EnvCommons/FoodDelivery

Repository files navigation

FoodDelivery

OpenReward Environment

Description

FoodDelivery is a food delivery dispatch optimization environment. An agent manages a fleet of e-bike couriers across a procedurally generated city, making real-time decisions about courier-order matching, order batching, surge pricing, and fleet repositioning under stochastic conditions.

The simulation models a 4-hour dinner service period (5:00 PM -- 9:00 PM) with non-homogeneous Poisson order arrivals, Gamma-distributed restaurant preparation times, and lognormal stochastic travel times with time-of-day traffic effects. Scenarios range from calm weekday evenings to holiday peak demand, rainy weather, sudden demand spikes, and understaffed conditions.

Note: This is a synthetic environment which was majority AI-generated; we recommend testing it thoroughly before any use in an RL pipeline.

Capabilities

  • Real-time courier-order matching and assignment under time pressure
  • Order batching (up to 2 orders per courier) for delivery efficiency
  • Dynamic surge pricing per zone to manage supply-demand imbalances
  • Idle courier repositioning to anticipate demand shifts
  • Multi-step sequential decision-making (240 steps per task)
  • Reasoning about stochastic travel times, restaurant prep delays, and demand patterns

Compute Requirements

No additional compute required beyond the environment server.

License

MIT

Tasks

There are 24 tasks across 8 scenarios, each run with 3 random seeds.

Train split (18 tasks):

Scenario Demand Weather Couriers Duration Description
weekday_calm 1.0x Clear 20 240 min Baseline scenario
weekday_busy 1.3x Clear 20 240 min Higher demand, same supply
rainy_evening 1.3x Rain (+25% demand, +30% travel) 18 240 min Bad weather, fewer couriers
weekend_rush 1.6x Clear 22 240 min Weekend dinner peak
friday_surge 1.0x -> 2.0x at step 120 Clear 20 240 min Sudden demand spike mid-service
understaffed 1.3x Clear 14 240 min Severe courier shortage

Test split (6 tasks):

Scenario Demand Weather Couriers Duration Description
holiday_peak 2.0x Clear 25 240 min Maximum demand
late_night 0.8x -> declining Clear 12 180 min Declining demand, repositioning critical

Each task is identified as {scenario}_seed{N} (e.g., weekday_calm_seed42).
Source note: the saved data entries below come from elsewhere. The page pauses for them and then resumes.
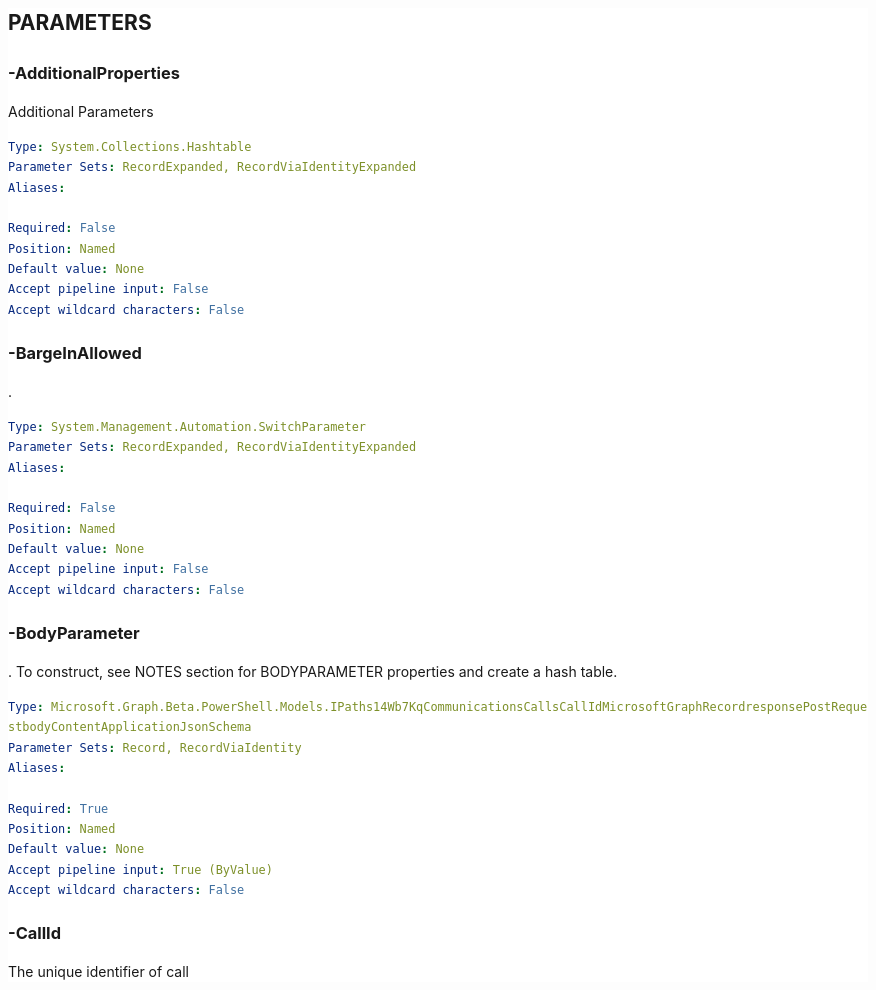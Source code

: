 ## PARAMETERS

### -AdditionalProperties
Additional Parameters

```yaml
Type: System.Collections.Hashtable
Parameter Sets: RecordExpanded, RecordViaIdentityExpanded
Aliases:

Required: False
Position: Named
Default value: None
Accept pipeline input: False
Accept wildcard characters: False
```

### -BargeInAllowed
.

```yaml
Type: System.Management.Automation.SwitchParameter
Parameter Sets: RecordExpanded, RecordViaIdentityExpanded
Aliases:

Required: False
Position: Named
Default value: None
Accept pipeline input: False
Accept wildcard characters: False
```

### -BodyParameter
.
To construct, see NOTES section for BODYPARAMETER properties and create a hash table.

```yaml
Type: Microsoft.Graph.Beta.PowerShell.Models.IPaths14Wb7KqCommunicationsCallsCallIdMicrosoftGraphRecordresponsePostRequestbodyContentApplicationJsonSchema
Parameter Sets: Record, RecordViaIdentity
Aliases:

Required: True
Position: Named
Default value: None
Accept pipeline input: True (ByValue)
Accept wildcard characters: False
```

### -CallId
The unique identifier of call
Seeds used are 42, 123, and 777.

The city model is a 6km x 6km grid divided into 9 zones (3x3), with 30 restaurants and 12--25 couriers depending on scenario. Zone types (downtown core, commercial, residential, suburban) determine local demand intensity.

Reward Structure

This is a dense, verifiable reward environment. Rewards are computed deterministically after each 1-minute simulation step based on delivery outcomes:

Event Reward
On-time delivery (within promised window) +1.0
Slightly late delivery (within 10 min of promise) +0.3
Very late delivery (>10 min past promise) -0.5
Expired order (unassigned >20 min or undelivered >60 min) -1.5
Surge pricing revenue +0.01 per unit revenue

The final reward returned at task completion is the normalized cumulative reward:

$$\text{reward} = \frac{\sum_{t=1}^{T} r_t}{N_{\text{orders}}}$$

where $r_t$ is the step reward and $N_{\text{orders}}$ is the total number of orders that arrived during the simulation.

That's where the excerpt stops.